Taken on their own, those events would add up to a pretty impressive legacy. But what makes The Dog so compelling isn’t Wojtowicz’s cinematic imprint but the place in history that was very likely denied him by chance and his own irascibility.
Berg and Keraudren spent 10 years making The Dog, interviewing Carmen, the first of his four wives (if you take Wojtowicz at his word, always a risky proposition), his mother, Terry, journalists, former colleagues in the gay rights movement, and one of his former hostages.

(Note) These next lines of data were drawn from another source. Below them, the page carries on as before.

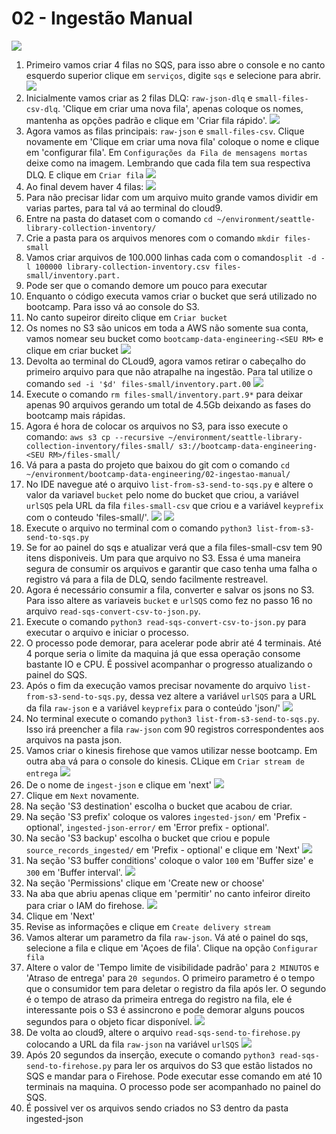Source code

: # 02 - Ingestão Manual

![](img/arch-ingestao-manual.png)

1. Primeiro vamos criar 4 filas no SQS, para isso abre o console e no canto esquerdo superior clique em `serviços`, digite `sqs` e selecione para abrir.
   ![](img/sqs1.png)
2. Inicialmente vamos criar as 2 filas DLQ: `raw-json-dlq` e `small-files-csv-dlq`. 'Clique em criar uma nova fila', apenas coloque os nomes, mantenha as opções padrão e clique em 'Criar fila rápido'.
   ![](img/sqs2.png)
3. Agora vamos as filas principais: `raw-json` e `small-files-csv`. Clique novamente em 'Clique em criar uma nova fila' coloque o nome e clique em 'configurar fila'. Em `Configurações da Fila de mensagens mortas` deixe como na imagem. Lembrando que cada fila tem sua respectiva DLQ. E clique em `Criar fila`
   ![](img/sqs3.png)
4. Ao final devem haver 4 filas:
   ![](img/sqs4.png)
5. Para não precisar lidar com um arquivo muito grande vamos dividir em varias partes, para tal vá ao terminal do cloud9.
6. Entre na pasta do dataset com o comando `cd ~/environment/seattle-library-collection-inventory/`
7. Crie a pasta para os arquivos menores com o comando `mkdir files-small`
8. Vamos criar arquivos de 100.000 linhas cada com o comando`split -d -l 100000 library-collection-inventory.csv files-small/inventory.part.` 
9. Pode ser que o comando demore um pouco para executar
10. Enquanto o código executa vamos criar o bucket que será utilizado no bootcamp. Para isso vá ao console do S3.
11. No canto supeiror direito clique em `Criar bucket`
12. Os nomes no S3 são unicos em toda a AWS não somente sua conta, vamos nomear seu bucket como `bootcamp-data-engineering-<SEU RM>` e clique em criar bucket
    ![](img/s3-1.png)
13. Devolta ao terminal do CLoud9, agora vamos retirar o cabeçalho do primeiro arquivo para que não atrapalhe na ingestão. Para tal utilize o comando `sed -i '$d' files-small/inventory.part.00`
    ![](img/sed1.png)
15. Execute o comando `rm files-small/inventory.part.9*` para deixar apenas 90 arquivos gerando um total de 4.5Gb deixando as fases do bootcamp mais rápidas.
16. Agora é hora de colocar os arquivos no S3, para isso execute o comando: `aws s3 cp --recursive ~/environment/seattle-library-collection-inventory/files-small/ s3://bootcamp-data-engineering-<SEU RM>/files-small/`
17. Vá para a pasta do projeto que baixou do git com o comando `cd ~/environment/bootcamp-data-engineering/02-ingestao-manual/`
18. No IDE navegue até o arquivo `list-from-s3-send-to-sqs.py` e altere o valor da variavel `bucket` pelo nome do bucket que criou, a variável `urlSQS` pela URL da fila `files-small-csv` que criou e a variável `keyprefix` com o conteudo 'files-small/'. 
    ![](img/ide1.png)
    ![](img/sqs5.png)
19. Execute o arquivo no terminal com o comando `python3 list-from-s3-send-to-sqs.py`
20. Se for ao painel do sqs e atualizar verá que a fila files-small-csv tem 90 itens disponiveis. Um para que arquivo no S3. Essa é uma maneira segura de consumir os arquivos e garantir que caso tenha uma falha o registro vá para a fila de DLQ, sendo facilmente restreavel.
21. Agora é necessário consumir a fila, converter e salvar os jsons no S3. Para isso altere as variaveis `bucket` e `urlSQS` como fez no passo 16 no arquivo `read-sqs-convert-csv-to-json.py`.
22. Execute o comando `python3 read-sqs-convert-csv-to-json.py` para executar o arquivo e iniciar o processo.
23. O processo pode demorar, para acelerar pode abrir até 4 terminais. Até 4 porque seria o limite da maquina já que essa operação consome bastante IO e CPU. É possivel acompanhar o progresso atualizando o painel do SQS.
24. Após o fim da execução vamos precisar novamente do arquivo `list-from-s3-send-to-sqs.py`, dessa vez altere a variável `urlSQS` para a URL da fila `raw-json` e a variável `keyprefix` para o conteúdo 'json/'
    ![](img/ide3.png)
25. No terminal execute o comando `python3 list-from-s3-send-to-sqs.py`. Isso irá preencher a fila `raw-json` com 90 registros correspondentes aos arquivos na pasta json.
26. Vamos criar o kinesis firehose que vamos utilizar nesse bootcamp. Em outra aba vá para o console do kinesis. CLique em `Criar stream de entrega`
    ![](img/kinesis1.png)
27. De o nome de `ingest-json` e clique em 'next'
    ![](img/kinesis2.png)
28. Clique em `Next` novamente.
29. Na seção 'S3 destination' escolha o bucket que acabou de criar.
30. Na seção 'S3 prefix' coloque os valores `ingested-json/` em 'Prefix - optional', `ingested-json-error/` em 'Error prefix - optional'.
31. Na secão 'S3 backup' escolha o bucket que criou e popule `source_records_ingested/` em 'Prefix - optional' e clique em 'Next'
    ![](img/kinesis4.png)
32. Na seção 'S3 buffer conditions' coloque o valor `100` em 'Buffer size' e `300` em 'Buffer interval'.
    ![](img/kinesis5.png)
33. Na seção 'Permissions' clique em 'Create new or choose'
34. Na aba que abriu apenas clique em 'permitir' no canto infeiror direito para criar o IAM do firehose.
    ![](img/kinesis7.png)
35. Clique em 'Next'
36. Revise as informações e clique em `Create delivery stream`
37. Vamos alterar um parametro da fila `raw-json`. Vá até o painel do sqs, selecione a fila e clique em 'Açoes de fila'. Clique na opção `Configurar fila`
38. Altere o valor de 'Tempo limite de visibilidade padrão' para `2 MINUTOS` e 'Atraso de entrega' para `20 segundos`. O primeiro parametro é o tempo que o consumidor tem para deletar o registro da fila após ler. O segundo é o tempo de atraso da primeira entrega do registro na fila, ele é interessante pois o S3 é assincrono e pode demorar alguns poucos segundos para o objeto ficar disponível.
    ![](img/sqs6.png)
39. De volta ao cloud9, altere o arquivo `read-sqs-send-to-firehose.py` colocando a URL da fila `raw-json` na variável `urlSQS`
    ![](img/kinesis8.png)
40. Após 20 segundos da inserção, execute o comando `python3 read-sqs-send-to-firehose.py` para ler os arquivos do S3 que estão listados no SQS e mandar para o Firehose. Pode executar esse comando em até 10 terminais na maquina. O processo pode ser acompanhado no painel do SQS.
41. É possivel ver os arquivos sendo criados no S3 dentro da pasta ingested-json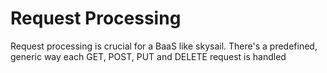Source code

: # Request Processing

Request processing is crucial for a BaaS like skysail. There's a predefined, generic way each GET, POST, PUT and DELETE request is handled 

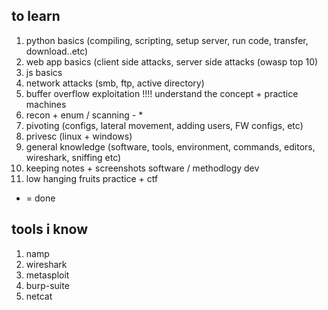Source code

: ## to learn 

1. python basics (compiling, scripting, setup server, run code, transfer, download..etc) 
2. web app basics (client side attacks, server side attacks (owasp top 10) 
3. js basics
4. network attacks (smb, ftp, active directory)
5. buffer overflow exploitation !!!! understand the concept + practice machines
6. recon + enum /  scanning  - *
7. pivoting (configs, lateral movement, adding users, FW configs, etc) 
8. privesc (linux + windows) 
9. general knowledge (software, tools, environment, commands, editors, wireshark, sniffing etc) 
10. keeping notes + screenshots software / methodlogy dev
11. low hanging fruits practice  + ctf



* = done 


## tools i know 

1. namp 
2. wireshark 
3. metasploit 
4. burp-suite 
5. netcat 

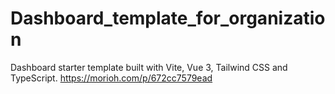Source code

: # Dashboard_template_for_organization
Dashboard starter template built with Vite, Vue 3, Tailwind CSS and TypeScript.
https://morioh.com/p/672cc7579ead
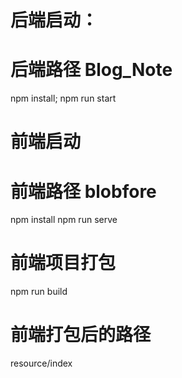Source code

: <!--
 * @Author: GEOWAY\zhaoweiwen 2565088230@qq.com
 * @Date: 2022-08-16 14:17:27
 * @LastEditors: GEOWAY\zhaoweiwen 2565088230@qq.com
 * @LastEditTime: 2022-08-16 18:06:45
 * @FilePath: \Blob-Note\blobfore\README.md
 * @Description: 这是默认设置,请设置`customMade`, 打开koroFileHeader查看配置 进行设置: https://github.com/OBKoro1/koro1FileHeader/wiki/%E9%85%8D%E7%BD%AE
-->
# 后端启动：
# 后端路径 Blog_Note
npm install;
npm run start 
# 前端启动
# 前端路径 blobfore
npm install
npm run serve

# 前端项目打包
npm run build   
# 前端打包后的路径
resource/index

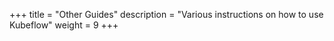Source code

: +++
title = "Other Guides"
description = "Various instructions on how to use Kubeflow"
weight = 9
+++
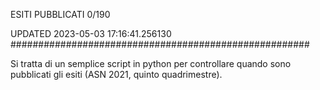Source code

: ESITI PUBBLICATI 0/190 

UPDATED 2023-05-03 17:16:41.256130
######################################################

Si tratta di un semplice script in python per controllare quando sono pubblicati gli esiti (ASN 2021, quinto quadrimestre).

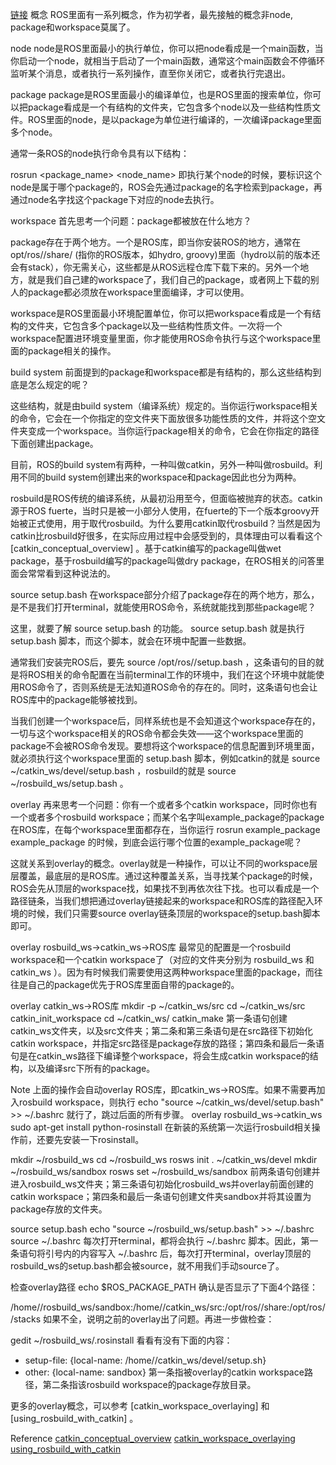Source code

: [链接](http://my.phirobot.com/blog/2013-12-overlay_catkin_and_rosbuild.html)
概念
ROS里面有一系列概念，作为初学者，最先接触的概念非node, package和workspace莫属了。

node
node是ROS里面最小的执行单位，你可以把node看成是一个main函数，当你启动一个node，就相当于启动了一个main函数，通常这个main函数会不停循环监听某个消息，或者执行一系列操作，直至你关闭它，或者执行完退出。

package
package是ROS里面最小的编译单位，也是ROS里面的搜索单位，你可以把package看成是一个有结构的文件夹，它包含多个node以及一些结构性质文件。ROS里面的node，是以package为单位进行编译的，一次编译package里面多个node。

通常一条ROS的node执行命令具有以下结构：

rosrun <package_name> <node_name>
即执行某个node的时候，要标识这个node是属于哪个package的，ROS会先通过package的名字检索到package，再通过node名字找这个package下对应的node去执行。

workspace
首先思考一个问题：package都被放在什么地方？

package存在于两个地方。一个是ROS库，即当你安装ROS的地方，通常在 opt/ros/<distro>/share/ (<distro>指你的ROS版本，如hydro, groovy)里面（hydro以前的版本还会有stack），你无需关心，这些都是从ROS远程仓库下载下来的。另外一个地方，就是我们自己建的workspace了，我们自己的package，或者网上下载的别人的package都必须放在workspace里面编译，才可以使用。

workspace是ROS里面最小环境配置单位，你可以把workspace看成是一个有结构的文件夹，它包含多个package以及一些结构性质文件。一次将一个workspace配置进环境变量里面，你才能使用ROS命令执行与这个workspace里面的package相关的操作。

build system
前面提到的package和workspace都是有结构的，那么这些结构到底是怎么规定的呢？

这些结构，就是由build system（编译系统）规定的。当你运行workspace相关的命令，它会在一个你指定的空文件夹下面放很多功能性质的文件，并将这个空文件夹变成一个workspace。当你运行package相关的命令，它会在你指定的路径下面创建出package。

目前，ROS的build system有两种，一种叫做catkin，另外一种叫做rosbuild。利用不同的build system创建出来的workspace和package因此也分为两种。

rosbuild是ROS传统的编译系统，从最初沿用至今，但面临被抛弃的状态。catkin源于ROS fuerte，当时只是被一小部分人使用，在fuerte的下一个版本groovy开始被正式使用，用于取代rosbuild。为什么要用catkin取代rosbuild？当然是因为catkin比rosbuild好很多，在实际应用过程中会感受到的，具体理由可以看看这个 [catkin_conceptual_overview] 。基于catkin编写的package叫做wet package，基于rosbuild编写的package叫做dry package，在ROS相关的问答里面会常常看到这种说法的。

source setup.bash
在workspace部分介绍了package存在的两个地方，那么，是不是我们打开terminal，就能使用ROS命令，系统就能找到那些package呢？

这里，就要了解 source setup.bash 的功能。 source setup.bash 就是执行 setup.bash 脚本，而这个脚本，就会在环境中配置一些数据。

通常我们安装完ROS后，要先 source /opt/ros/<distro>/setup.bash ，这条语句的目的就是将ROS相关的命令配置在当前terminal工作的环境中，我们在这个环境中就能使用ROS命令了，否则系统是无法知道ROS命令的存在的。同时，这条语句也会让ROS库中的package能够被找到。

当我们创建一个workspace后，同样系统也是不会知道这个workspace存在的，一切与这个workspace相关的ROS命令都会失效——这个workspace里面的package不会被ROS命令发现。要想将这个workspace的信息配置到环境里面，就必须执行这个workspace里面的 setup.bash 脚本，例如catkin的就是 source ~/catkin_ws/devel/setup.bash ，rosbuild的就是 source ~/rosbuild_ws/setup.bash 。

overlay
再来思考一个问题：你有一个或者多个catkin workspace，同时你也有一个或者多个rosbuild workspace；而某个名字叫example_package的package在ROS库，在每个workspace里面都存在，当你运行 rosrun example_package example_package 的时候，到底会运行哪个位置的example_package呢？

这就关系到overlay的概念。overlay就是一种操作，可以让不同的workspace层层覆盖，最底层的是ROS库。通过这种覆盖关系，当寻找某个package的时候，ROS会先从顶层的workspace找，如果找不到再依次往下找。也可以看成是一个路径链条，当我们想把通过overlay链接起来的workspace和ROS库的路径配入环境的时候，我们只需要source overlay链条顶层的workspace的setup.bash脚本即可。

overlay rosbuild_ws->catkin_ws->ROS库
最常见的配置是一个rosbuild workspace和一个catkin workspace了（对应的文件夹分别为 rosbuild_ws 和 catkin_ws ）。因为有时候我们需要使用这两种workspace里面的package，而往往是自己的package优先于ROS库里面自带的package的。

overlay catkin_ws->ROS库
mkdir -p ~/catkin_ws/src
cd ~/catkin_ws/src
catkin_init_workspace
cd ~/catkin_ws/
catkin_make
第一条语句创建catkin_ws文件夹，以及src文件夹；第二条和第三条语句是在src路径下初始化catkin workspace，并指定src路径是package存放的路径；第四条和最后一条语句是在catkin_ws路径下编译整个workspace，将会生成catkin workspace的结构，以及编译src下所有的package。

Note 上面的操作会自动overlay ROS库，即catkin_ws->ROS库。如果不需要再加入rosbuild workspace，则执行 echo "source ~/catkin_ws/devel/setup.bash" >> ~/.bashrc 就行了，跳过后面的所有步骤。
overlay rosbuild_ws->catkin_ws
sudo apt-get install python-rosinstall
在新装的系统第一次运行rosbuild相关操作前，还要先安装一下rosinstall。

mkdir ~/rosbuild_ws
cd ~/rosbuild_ws
rosws init . ~/catkin_ws/devel
mkdir ~/rosbuild_ws/sandbox
rosws set ~/rosbuild_ws/sandbox
前两条语句创建并进入rosbuild_ws文件夹；第三条语句初始化rosbuild_ws并overlay前面创建的catkin workspace；第四条和最后一条语句创建文件夹sandbox并将其设置为package存放的文件夹。

source setup.bash
echo "source ~/rosbuild_ws/setup.bash" >> ~/.bashrc
source ~/.bashrc
每次打开terminal，都将会执行 ~/.bashrc 脚本。因此，第一条语句将引号内的内容写入 ~/.bashrc 后，每次打开terminal，overlay顶层的rosbuild_ws的setup.bash都会被source，就不用我们手动source了。

检查overlay路径
echo $ROS_PACKAGE_PATH
确认是否显示了下面4个路径：

/home/<user>/rosbuild_ws/sandbox:/home/<user>/catkin_ws/src:/opt/ros/<distro>/share:/opt/ros/<distro>/stacks
如果不全，说明之前的overlay出了问题。再进一步做检查：

gedit ~/rosbuild_ws/.rosinstall
看看有没有下面的内容：

- setup-file: {local-name: /home/<user>/catkin_ws/devel/setup.sh}
- other: {local-name: sandbox}
第一条指被overlay的catkin workspace路径，第二条指该rosbuild workspace的package存放目录。

更多的overlay概念，可以参考 [catkin_workspace_overlaying] 和 [using_rosbuild_with_catkin] 。

Reference
[catkin_conceptual_overview](http://wiki.ros.org/catkin/conceptual_overview)
[catkin_workspace_overlaying](http://wiki.ros.org/catkin/Tutorials/workspace_overlaying)
[using_rosbuild_with_catkin](http://wiki.ros.org/catkin/Tutorials/using_rosbuild_with_catkin)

The portrait that emerges is one of a vulgar opportunist, true, but also of someone who came that close to much wider notoriety
Wojtowicz and Carmen wed in 1966, fresh out of high school (amusingly, both were Chase Manhattan employees). Pro-military, he was drafted and fought in Vietnam. In the Army, he had his first gay experience (with a “hillbilly named Wilbur”); he adopted an antiwar stance following a 1967 rocket attack on Da Nang, which killed most of his battalion.
But it was after he returned home that Wojtowicz started making waves. He split with Carmen in 1969, later misremembering the date (June 20) as the day of the moon landing. He joined New York’s Gay Activist Alliance but was more interested in getting laid than pushing legislation. During this time, he met and eventually “married” Aron/Eden, and though against the idea of a sex change, Wojtowicz struck upon the idea of robbing a bank to pay for it, hopefully ending Aron’s self-destructive behavior.
To recap: Wojtowicz and Aron were gay-married … in 1971. Wojtowicz robbed a bank to pay for a sex change operation for his gay husband … in 1972. Archival footage of on-scene interviews bears out the surrealism of the situation, with a police spokesman clearly dumbfounded at both the questions he’s being asked and the answers he’s giving. Only the absence of TV helicopters and CNN kept this from turning into the 1970s version of the Bronco chase, while Wojtowicz’s own bluntness and lack of media savvy prevented him from cashing in on his infamy à la Henry Hill or Danny Trejo.
The self-described “Dog” of the doc was many things (manipulative, fiercely loyal, perpetually aroused), but he wasn’t naive. And perhaps it was his distrust of the system and refusal to kneel to others’ expectations that kept him in relative obscurity. From all indications, he was fine with that.